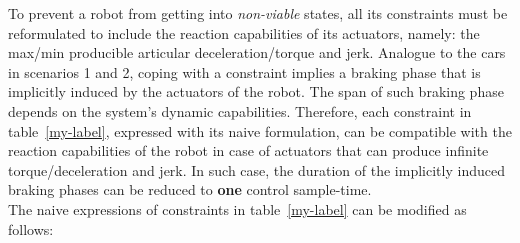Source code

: To prevent a robot from getting into \textit{non-viable} states, all its constraints must be reformulated to include the reaction capabilities of its actuators, namely: the max/min producible articular deceleration/torque and jerk. Analogue to the cars in scenarios 1 and 2, coping with a constraint implies a braking phase that is implicitly induced by the actuators of the robot. The span of such braking phase depends on the system's dynamic capabilities. Therefore, each constraint in table~\ref{my-label}, expressed with its naive formulation, can be compatible with the reaction capabilities of the robot in case of actuators that can produce infinite torque/deceleration and jerk. In such case, the duration of the implicitly induced braking phases can be reduced to \textbf{one} control sample-time. \\
The naive expressions of constraints in table~\ref{my-label} can be modified as follows:\\
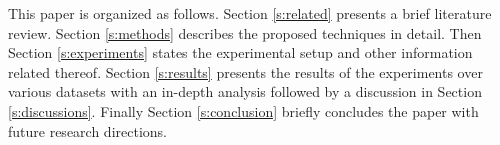 This paper is organized as follows. Section \ref{s:related} presents a brief literature review. Section \ref{s:methods} describes the proposed techniques in detail. Then Section \ref{s:experiments} states the experimental setup and other information related thereof. Section \ref{s:results} presents the results of the experiments over various datasets with an in-depth analysis followed by a discussion in Section \ref{s:discussions}. Finally Section \ref{s:conclusion} briefly concludes the paper with future research directions. 
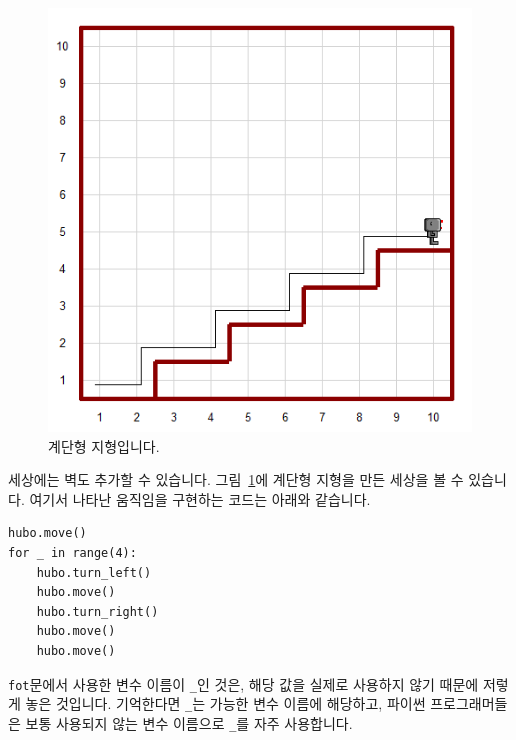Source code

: \documentclass[../main.tex]{subfiles}
\begin{document}
\begin{figure}[htbp]
\centering
\includegraphics[width=0.5\linewidth]{"./lectures/lecture4_hubostairs"}
\caption{계단형 지형입니다.}\label{fig:lecture4:hubostairs}
\end{figure}

세상에는 벽도 추가할 수 있습니다.
그림~\ref{fig:lecture4:hubostairs}에 계단형 지형을 만든 세상을 볼 수 있습니다.
여기서 나타난 움직임을 구현하는 코드는 아래와 같습니다.
\begin{verbatim}
hubo.move()
for _ in range(4):
    hubo.turn_left()
    hubo.move()
    hubo.turn_right()
    hubo.move()
    hubo.move()
\end{verbatim}
\verb/fot/문에서 사용한 변수 이름이 \verb/_/인 것은, 해당 값을 실제로 사용하지 않기 때문에 저렇게 놓은 것입니다.
기억한다면 \verb/_/는 가능한 변수 이름에 해당하고, 파이썬 프로그래머들은 보통 사용되지 않는 변수 이름으로 \verb/_/를 자주 사용합니다.
\end{document}
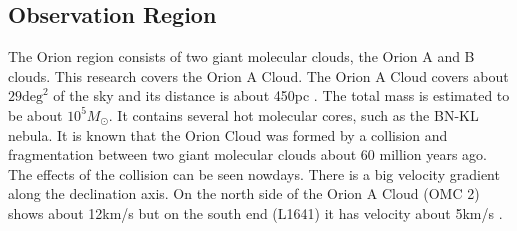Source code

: \documentclass[twoside,11pt]{gshs_thesis}
\begin{document}
\subsection{Observation Region}
The Orion region consists of two giant molecular clouds, the Orion A and B clouds. This research covers the Orion A Cloud. The Orion A Cloud covers about $29 \textrm{deg}^2$ of the sky and its distance is about 450pc \cite{Oriondistance}. The total mass is estimated to be about $10^5 M_{\odot}$. It contains several hot molecular cores, such as the BN-KL nebula. It is known that the Orion Cloud was formed by a collision and fragmentation between two giant molecular clouds about 60 million years ago. The effects of the collision can be seen nowdays. There is a big velocity gradient along the declination axis. On the north side of the Orion A Cloud (OMC 2) shows about 12km/s but on the south end (L1641) it has velocity about 5km/s \cite{Schulz}.
\end{document}
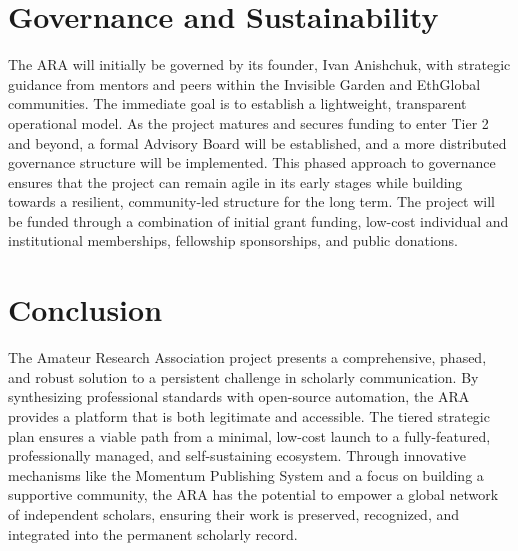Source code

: \documentclass[conference, compsoc, 11pt]{IEEEtran}
\begin{document}
\section{Governance and Sustainability}

The ARA will initially be governed by its founder, Ivan Anishchuk, with strategic guidance from mentors and peers within the Invisible Garden and EthGlobal communities. The immediate goal is to establish a lightweight, transparent operational model. As the project matures and secures funding to enter Tier 2 and beyond, a formal Advisory Board will be established, and a more distributed governance structure will be implemented. This phased approach to governance ensures that the project can remain agile in its early stages while building towards a resilient, community-led structure for the long term. The project will be funded through a combination of initial grant funding, low-cost individual and institutional memberships, fellowship sponsorships, and public donations.

\section{Conclusion}

The Amateur Research Association project presents a comprehensive, phased, and robust solution to a persistent challenge in scholarly communication. By synthesizing professional standards with open-source automation, the ARA provides a platform that is both legitimate and accessible. The tiered strategic plan ensures a viable path from a minimal, low-cost launch to a fully-featured, professionally managed, and self-sustaining ecosystem. Through innovative mechanisms like the Momentum Publishing System and a focus on building a supportive community, the ARA has the potential to empower a global network of independent scholars, ensuring their work is preserved, recognized, and integrated into the permanent scholarly record.
\end{document}

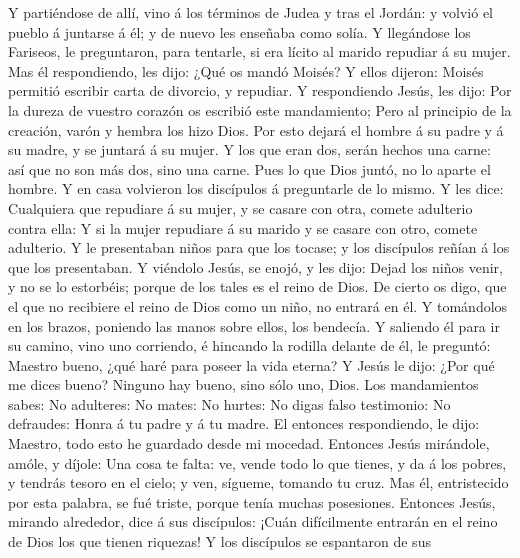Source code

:  Y partiéndose de allí, vino á los términos de Judea y
tras el Jordán: y volvió el pueblo á juntarse á él; y de nuevo les
enseñaba como solía.  Y llegándose los Fariseos, le
preguntaron, para tentarle, si era lícito al marido repudiar á su mujer.
 Mas él respondiendo, les dijo: ¿Qué os mandó Moisés?
 Y ellos dijeron: Moisés permitió escribir carta de
divorcio, y repudiar.  Y respondiendo Jesús, les dijo: Por
la dureza de vuestro corazón os escribió este mandamiento;
 Pero al principio de la creación, varón y hembra los hizo
Dios.  Por esto dejará el hombre á su padre y á su madre,
y se juntará á su mujer.  Y los que eran dos, serán hechos
una carne: así que no son más dos, sino una carne.  Pues
lo que Dios juntó, no lo aparte el hombre.  Y en casa
volvieron los discípulos á preguntarle de lo mismo.  Y
les dice: Cualquiera que repudiare á su mujer, y se casare con otra,
comete adulterio contra ella:  Y si la mujer repudiare á
su marido y se casare con otro, comete adulterio.  Y le
presentaban niños para que los tocase; y los discípulos reñían á los que
los presentaban.  Y viéndolo Jesús, se enojó, y les dijo:
Dejad los niños venir, y no se lo estorbéis; porque de los tales es el
reino de Dios.  De cierto os digo, que el que no
recibiere el reino de Dios como un niño, no entrará en él.
 Y tomándolos en los brazos, poniendo las manos sobre
ellos, los bendecía.  Y saliendo él para ir su camino,
vino uno corriendo, é hincando la rodilla delante de él, le preguntó:
Maestro bueno, ¿qué haré para poseer la vida eterna?  Y
Jesús le dijo: ¿Por qué me dices bueno? Ninguno hay bueno, sino sólo
uno, Dios.  Los mandamientos sabes: No adulteres: No
mates: No hurtes: No digas falso testimonio: No defraudes: Honra á tu
padre y á tu madre.  El entonces respondiendo, le dijo:
Maestro, todo esto he guardado desde mi mocedad. 
Entonces Jesús mirándole, amóle, y díjole: Una cosa te falta: ve, vende
todo lo que tienes, y da á los pobres, y tendrás tesoro en el cielo; y
ven, sígueme, tomando tu cruz.  Mas él, entristecido por
esta palabra, se fué triste, porque tenía muchas posesiones.
 Entonces Jesús, mirando alrededor, dice á sus
discípulos: ¡Cuán difícilmente entrarán en el reino de Dios los que
tienen riquezas!  Y los discípulos se espantaron de sus

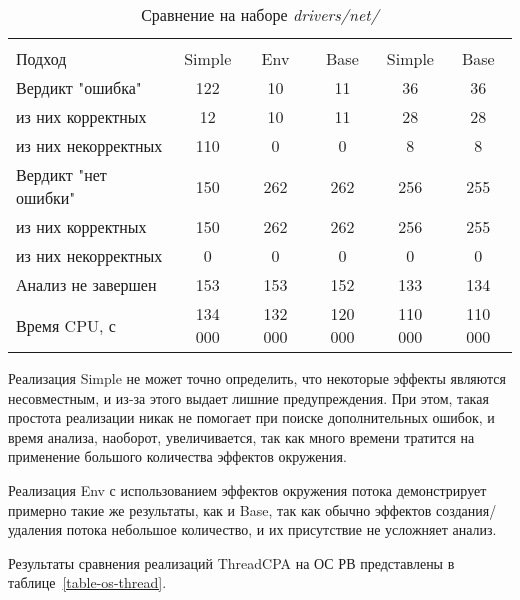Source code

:   \begin{table}[h]\footnotesize \centering
  	\label{table-drivers-thread}
    \caption{Сравнение  на наборе \textit{drivers/net/}}
    \begin{tabular}{ | l | c | c | c | c | c |}
      \hline
      					& \multicolumn{3}{c|}{\theoryraces} 			& \multicolumn{2}{c|}{\combatmode} 	\\
      Подход         				& Simple 	& Env 		& Base 		& Simple 	& Base  	\\ \hline
      Вердикт "ошибка" 				& 122    	& 10   		& 11   		& 36        & 36  	 	\\ 
  \hspace{0.5cm} из них корректных 	& 12 		& 10 		& 11   		& 28       	& 28   		\\ 
  \hspace{0.5cm} из них некорректных & 110 		& 0 		& 0   		& 8       	& 8     	\\ \hline
      Вердикт "нет ошибки"  		& 150      	& 262    	& 262    	& 256      	& 255     	\\ 
  \hspace{0.5cm} из них корректных 	& 150 		& 262    	& 262    	& 256       & 255   	\\
  \hspace{0.5cm} из них некорректных & 0 		& 0    		& 0     	& 0         & 0   		\\ \hline
      Анализ не завершен       		& 153     	& 153    	& 152    	& 133      	& 134   	\\ \hline
      Время CPU, с   				& 134 000 	& 132 000 	& 120 000 	& 110 000  	& 110 000   \\ 
      \hline
    \end{tabular}
  \end{table}

Реализация Simple не может точно определить, что некоторые эффекты являются несовместным, и из-за этого выдает лишние предупреждения.
При этом, такая простота реализации никак не помогает при поиске дополнительных ошибок, и время анализа, наоборот, увеличивается, так как много времени тратится на применение большого количества эффектов окружения.

Реализация Env с использованием эффектов окружения потока демонстрирует примерно такие же результаты, как и Base, так как обычно эффектов создания/удаления потока небольшое количество, и их присутствие не усложняет анализ.

Результаты сравнения реализаций ThreadCPA на ОС РВ представлены в таблице~\ref{table-os-thread}.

+ + + +

## What you need to do
What do the entries above read from the line containing "ven, sígueme, tomando" through the line containing "Реализация Simple не"? Output those lines exactly, both ends included, with the pictures left out.

## Solved problem
ven, sígueme, tomando tu cruz.  Mas él, entristecido por
esta palabra, se fué triste, porque tenía muchas posesiones.
 Entonces Jesús, mirando alrededor, dice á sus
discípulos: ¡Cuán difícilmente entrarán en el reino de Dios los que
tienen riquezas!  Y los discípulos se espantaron de sus

Source code

:   \begin{table}[h]\footnotesize \centering
  	\label{table-drivers-thread}
    \caption{Сравнение  на наборе \textit{drivers/net/}}
    \begin{tabular}{ | l | c | c | c | c | c |}
      \hline
      					& \multicolumn{3}{c|}{\theoryraces} 			& \multicolumn{2}{c|}{\combatmode} 	\\
      Подход         				& Simple 	& Env 		& Base 		& Simple 	& Base  	\\ \hline
      Вердикт "ошибка" 				& 122    	& 10   		& 11   		& 36        & 36  	 	\\ 
  \hspace{0.5cm} из них корректных 	& 12 		& 10 		& 11   		& 28       	& 28   		\\ 
  \hspace{0.5cm} из них некорректных & 110 		& 0 		& 0   		& 8       	& 8     	\\ \hline
      Вердикт "нет ошибки"  		& 150      	& 262    	& 262    	& 256      	& 255     	\\ 
  \hspace{0.5cm} из них корректных 	& 150 		& 262    	& 262    	& 256       & 255   	\\
  \hspace{0.5cm} из них некорректных & 0 		& 0    		& 0     	& 0         & 0   		\\ \hline
      Анализ не завершен       		& 153     	& 153    	& 152    	& 133      	& 134   	\\ \hline
      Время CPU, с   				& 134 000 	& 132 000 	& 120 000 	& 110 000  	& 110 000   \\ 
      \hline
    \end{tabular}
  \end{table}

Реализация Simple не может точно определить, что некоторые эффекты являются несовместным, и из-за этого выдает лишние предупреждения.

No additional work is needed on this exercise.